Work task:
Should an entry contain an image, omit it and repeat the rest exactly.

Data extracts:
-- Opening Marker --

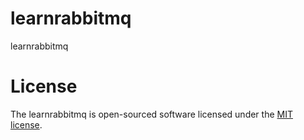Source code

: # learnrabbitmq
learnrabbitmq

# License
The learnrabbitmq is open-sourced software licensed under the [MIT license](https://opensource.org/licenses/MIT).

-- Closing Marker --

Solution for this exercise:
Source code

: # learnrabbitmq
learnrabbitmq

# License
The learnrabbitmq is open-sourced software licensed under the [MIT license](https://opensource.org/licenses/MIT).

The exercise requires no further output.